After traveling through the night, we arrived at Cierva Cove in early morning. Named after Juan de la Cierva, inventor of the Autogiro, it lies within Hughes bay at the north end of the Gerlache Strait. The cove was filed with sea ice and an abundance of icebergs. We had a mixed sky with some very dramatic dark clouds that set off the blue and white of the icebergs. Cruising in the cove in zodiacs, we got a penguins eye view of this dramatic seascape.

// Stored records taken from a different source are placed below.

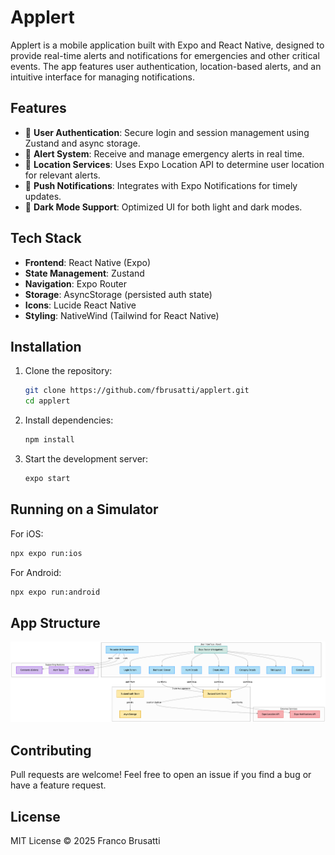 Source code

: # Applert

Applert is a mobile application built with Expo and React Native, designed to provide real-time alerts and notifications for emergencies and other critical events. The app features user authentication, location-based alerts, and an intuitive interface for managing notifications.

## Features

- 🔐 **User Authentication**: Secure login and session management using Zustand and async storage.
- 🚨 **Alert System**: Receive and manage emergency alerts in real time.
- 📍 **Location Services**: Uses Expo Location API to determine user location for relevant alerts.
- 📢 **Push Notifications**: Integrates with Expo Notifications for timely updates.
- 🌙 **Dark Mode Support**: Optimized UI for both light and dark modes.

## Tech Stack

- **Frontend**: React Native (Expo)
- **State Management**: Zustand
- **Navigation**: Expo Router
- **Storage**: AsyncStorage (persisted auth state)
- **Icons**: Lucide React Native
- **Styling**: NativeWind (Tailwind for React Native)

## Installation

1. Clone the repository:
   ```sh
   git clone https://github.com/fbrusatti/applert.git
   cd applert
   ```
2. Install dependencies:
   ```sh
   npm install
   ```
3. Start the development server:
   ```sh
   expo start
   ```

## Running on a Simulator

For iOS:
```sh
npx expo run:ios
```
For Android:
```sh
npx expo run:android
```

## App Structure
![App Diagram](assets/diagram.png)

## Contributing

Pull requests are welcome! Feel free to open an issue if you find a bug or have a feature request.

## License

MIT License © 2025 Franco Brusatti


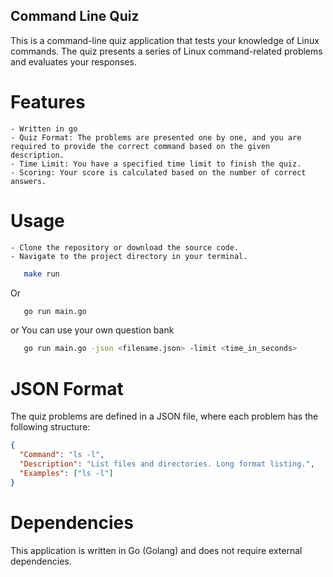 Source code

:## Command Line Quiz 
This is a command-line quiz application that tests your knowledge of Linux commands. The quiz presents a series of Linux command-related problems and evaluates your responses.


# Features
    - Written in go
    - Quiz Format: The problems are presented one by one, and you are required to provide the correct command based on the given description.
    - Time Limit: You have a specified time limit to finish the quiz.
    - Scoring: Your score is calculated based on the number of correct answers.

# Usage
    - Clone the repository or download the source code.
    - Navigate to the project directory in your terminal.
    
```bash
   make run
```
Or
```bash
   go run main.go 
```

   or You can use your own question bank

```bash
   go run main.go -json <filename.json> -limit <time_in_seconds>
```

# JSON Format
The quiz problems are defined in a JSON file, where each problem has the following structure:
```json
{
  "Command": "ls -l",
  "Description": "List files and directories. Long format listing.",
  "Examples": ["ls -l"]
}
```

# Dependencies
This application is written in Go (Golang) and does not require external dependencies. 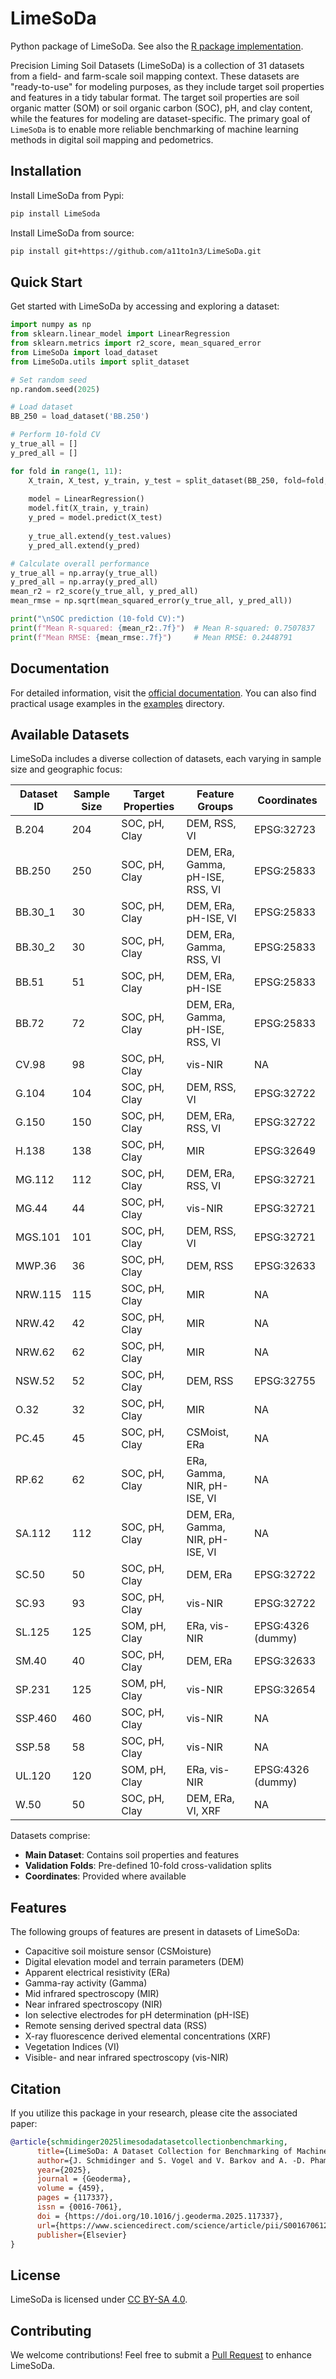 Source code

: # LimeSoDa

Python package of LimeSoDa. See also the [R package implementation](https://github.com/JonasSchmidinger/LimeSoDa).

Precision Liming Soil Datasets (LimeSoDa) is a collection of 31 datasets from a field- and farm-scale soil mapping context. These datasets are "ready-to-use" for modeling purposes, as they include target soil properties and features in a tidy tabular format. The target soil properties are soil organic matter (SOM) or soil organic carbon (SOC), pH, and clay content, while the features for modeling are dataset-specific. The primary goal of `LimeSoDa` is to enable more reliable benchmarking of machine learning methods in digital soil mapping and pedometrics.

## Installation

Install LimeSoDa from Pypi:
```bash
pip install LimeSoda
```


Install LimeSoDa from source:
```bash
pip install git+https://github.com/a11to1n3/LimeSoDa.git
```

## Quick Start

Get started with LimeSoDa by accessing and exploring a dataset:

```python
import numpy as np
from sklearn.linear_model import LinearRegression
from sklearn.metrics import r2_score, mean_squared_error
from LimeSoDa import load_dataset
from LimeSoDa.utils import split_dataset

# Set random seed
np.random.seed(2025)

# Load dataset
BB_250 = load_dataset('BB.250')

# Perform 10-fold CV
y_true_all = []
y_pred_all = []

for fold in range(1, 11):
    X_train, X_test, y_train, y_test = split_dataset(BB_250, fold=fold, targets='SOC_target')
    
    model = LinearRegression()
    model.fit(X_train, y_train)
    y_pred = model.predict(X_test)
    
    y_true_all.extend(y_test.values)
    y_pred_all.extend(y_pred)

# Calculate overall performance
y_true_all = np.array(y_true_all)
y_pred_all = np.array(y_pred_all)
mean_r2 = r2_score(y_true_all, y_pred_all)
mean_rmse = np.sqrt(mean_squared_error(y_true_all, y_pred_all))

print("\nSOC prediction (10-fold CV):")
print(f"Mean R-squared: {mean_r2:.7f}")  # Mean R-squared: 0.7507837
print(f"Mean RMSE: {mean_rmse:.7f}")     # Mean RMSE: 0.2448791
```

## Documentation

For detailed information, visit the [official documentation](https://limesoda.readthedocs.io/en/latest/). You can also find practical usage examples in the [examples](examples/) directory.


## Available Datasets

LimeSoDa includes a diverse collection of datasets, each varying in sample size and geographic focus:

| Dataset ID | Sample Size | Target Properties | Feature Groups | Coordinates |
|------------|-------------|-------------------|----------------|-------------|
| B.204 | 204 | SOC, pH, Clay | DEM, RSS, VI | EPSG:32723 |
| BB.250 | 250 | SOC, pH, Clay | DEM, ERa, Gamma, pH-ISE, RSS, VI | EPSG:25833 |
| BB.30_1 | 30 | SOC, pH, Clay | DEM, ERa, pH-ISE, VI | EPSG:25833 |
| BB.30_2 | 30 | SOC, pH, Clay | DEM, ERa, Gamma, RSS, VI | EPSG:25833 |
| BB.51 | 51 | SOC, pH, Clay | DEM, ERa, pH-ISE | EPSG:25833 |
| BB.72 | 72 | SOC, pH, Clay | DEM, ERa, Gamma, pH-ISE, RSS, VI | EPSG:25833 |
| CV.98 | 98 | SOC, pH, Clay | vis-NIR | NA |
| G.104 | 104 | SOC, pH, Clay | DEM, RSS, VI | EPSG:32722 |
| G.150 | 150 | SOC, pH, Clay | DEM, ERa, RSS, VI | EPSG:32722 |
| H.138 | 138 | SOC, pH, Clay | MIR | EPSG:32649 |
| MG.112 | 112 | SOC, pH, Clay |  DEM, ERa, RSS, VI | EPSG:32721 |
| MG.44 | 44 | SOC, pH, Clay | vis-NIR | EPSG:32721 |
| MGS.101 | 101 | SOC, pH, Clay | DEM, RSS, VI | EPSG:32721 |
| MWP.36 | 36 | SOC, pH, Clay | DEM, RSS | EPSG:32633 |
| NRW.115 | 115 | SOC, pH, Clay | MIR | NA |
| NRW.42 | 42 | SOC, pH, Clay | MIR | NA |
| NRW.62 | 62 | SOC, pH, Clay | MIR | NA |
| NSW.52 | 52 | SOC, pH, Clay | DEM, RSS | EPSG:32755 |
| O.32 | 32 | SOC, pH, Clay | MIR | NA |
| PC.45 | 45 | SOC, pH, Clay | CSMoist, ERa | NA |
| RP.62 | 62 | SOC, pH, Clay | ERa, Gamma, NIR, pH-ISE, VI | NA |
| SA.112 | 112 | SOC, pH, Clay | DEM, ERa, Gamma, NIR, pH-ISE, VI | NA |
| SC.50 | 50 | SOC, pH, Clay | DEM, ERa | EPSG:32722 |
| SC.93 | 93 | SOC, pH, Clay | vis-NIR | EPSG:32722 |
| SL.125 | 125 | SOM, pH, Clay | ERa, vis-NIR | EPSG:4326 (dummy) |
| SM.40 | 40 | SOC, pH, Clay | DEM, ERa | EPSG:32633 |
| SP.231 | 125 | SOM, pH, Clay | vis-NIR | EPSG:32654 |
| SSP.460 | 460 | SOC, pH, Clay | vis-NIR | NA |
| SSP.58 | 58 | SOC, pH, Clay | vis-NIR | NA |
| UL.120 | 120 | SOM, pH, Clay | ERa, vis-NIR | EPSG:4326 (dummy) |
| W.50 | 50 | SOC, pH, Clay | DEM, ERa, VI, XRF | NA |

Datasets comprise:

- **Main Dataset**: Contains soil properties and features
- **Validation Folds**: Pre-defined 10-fold cross-validation splits
- **Coordinates**: Provided where available

## Features
The following groups of features are present in datasets of LimeSoDa:

- Capacitive soil moisture sensor (CSMoisture)
- Digital elevation model and terrain parameters (DEM)
- Apparent electrical resistivity (ERa)
- Gamma-ray activity (Gamma)
- Mid infrared spectroscopy (MIR)
- Near infrared spectroscopy (NIR)
- Ion selective electrodes for pH determination (pH-ISE)
- Remote sensing derived spectral data (RSS)
- X-ray fluorescence derived elemental concentrations (XRF)
- Vegetation Indices (VI)
- Visible- and near infrared spectroscopy (vis-NIR)

## Citation

If you utilize this package in your research, please cite the associated paper:

```bibtex
@article{schmidinger2025limesodadatasetcollectionbenchmarking,
      title={LimeSoDa: A Dataset Collection for Benchmarking of Machine Learning Regressors in Digital Soil Mapping}, 
      author={J. Schmidinger and S. Vogel and V. Barkov and A. -D. Pham and R. Gebbers and H. Tavakoli and J. Correa and T. R. Tavares and P. Filippi and E. J. Jones and V. Lukas and E. Boenecke and J. Ruehlmann and I. Schroeter and E. Kramer and S. Paetzold and M. Kodaira and A. M. J. -C. Wadoux and L. Bragazza and K. Metzger and J. Huang and D. S. M. Valente and J. L. Safanelli and E. L. Bottega and R. S. D. Dalmolin and C. Farkas and A. Steiger and T. Z. Horst and L. Ramirez-Lopez and T. Scholten and F. Stumpf and P. Rosso and M. M. Costa and R. S. Zandonadi and J. Wetterlind and M. Atzmueller},
      year={2025},
      journal = {Geoderma},
      volume = {459},
      pages = {117337},
      issn = {0016-7061},
      doi = {https://doi.org/10.1016/j.geoderma.2025.117337},
      url={https://www.sciencedirect.com/science/article/pii/S0016706125001752},
      publisher={Elsevier}
}
```

## License

LimeSoDa is licensed under [CC BY-SA 4.0](https://creativecommons.org/licenses/by-sa/4.0/).

## Contributing

We welcome contributions! Feel free to submit a [Pull Request](https://github.com/a11to1n3/LimeSoDa/pulls) to enhance LimeSoDa.
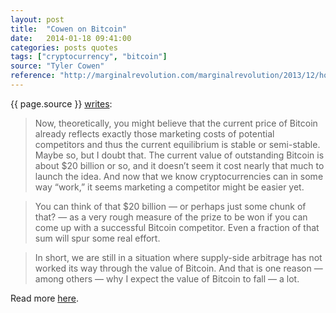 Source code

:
 ```yaml
---
layout: post
title:  "Cowen on Bitcoin"
date:   2014-01-18 09:41:00
categories: posts quotes
tags: ["cryptocurrency", "bitcoin"]
source: "Tyler Cowen"
reference: "http://marginalrevolution.com/marginalrevolution/2013/12/how-and-why-bitcoin-will-plummet-in-price.html"
---
```


{{ page.source }} [writes]({{page.reference}}):

> Now, theoretically, you might believe that the current price of Bitcoin already reflects exactly those marketing costs of potential competitors and thus the current equilibrium is stable or semi-stable.  Maybe so, but I doubt that.  The current value of outstanding Bitcoin is about $20 billion or so, and it doesn’t seem it cost nearly that much to launch the idea.  And now that we know cryptocurrencies can in some way “work,” it seems marketing a competitor might be easier yet.

> You can think of that $20 billion — or perhaps just some chunk of that? — as a very rough measure of the prize to be won if you can come up with a successful Bitcoin competitor.  Even a fraction of that sum will spur some real effort.

> In short, we are still in a situation where supply-side arbitrage has not worked its way through the value of Bitcoin.  And that is one reason — among others — why I expect the value of Bitcoin to fall — a lot.

Read more [here]({{page.reference}}).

Within the cove we saw a dramatic difference in the color of the ice, from pure white to a deep blue and even crystal clear. The differences come from the age and amount of compression the snow and ice have undergone through the years. The white shows the new snow and ice that still has a lot of air entrapped within so the light reflected is white. Just like the fresh snow we see here. The blue ice is much older and has undergone years of compression, layer upon layer of snow pushed together over hundreds, even thousands of years. Much less air is entrained within these so the light reflected is blue. Often times the blue icebergs have at some recent time flipped over reveling the much older bluer ice usually submerged. And then there’s the clear ice, the oldest and hardest of all. Some of the clear pieces we saw may have been as old as 10,000 years!
Ice wasn’t the only thing in Cierva Cove, as you can tell by the porpoising Gentoo penguins above. The land around the cove was also home to Chinstrap penguins, who get there name from the small black stripe under their chins.
Finally, the Leopard Seals, hanging out on the pack ice, usually near penguin colonies, for obvious reasons. They also feed on fish and krill and are built for speed. Of course you couldn’t tell that from where we were as they were usually just laying around like an old dog, occasionally raising his head to see who these strangers were floating by.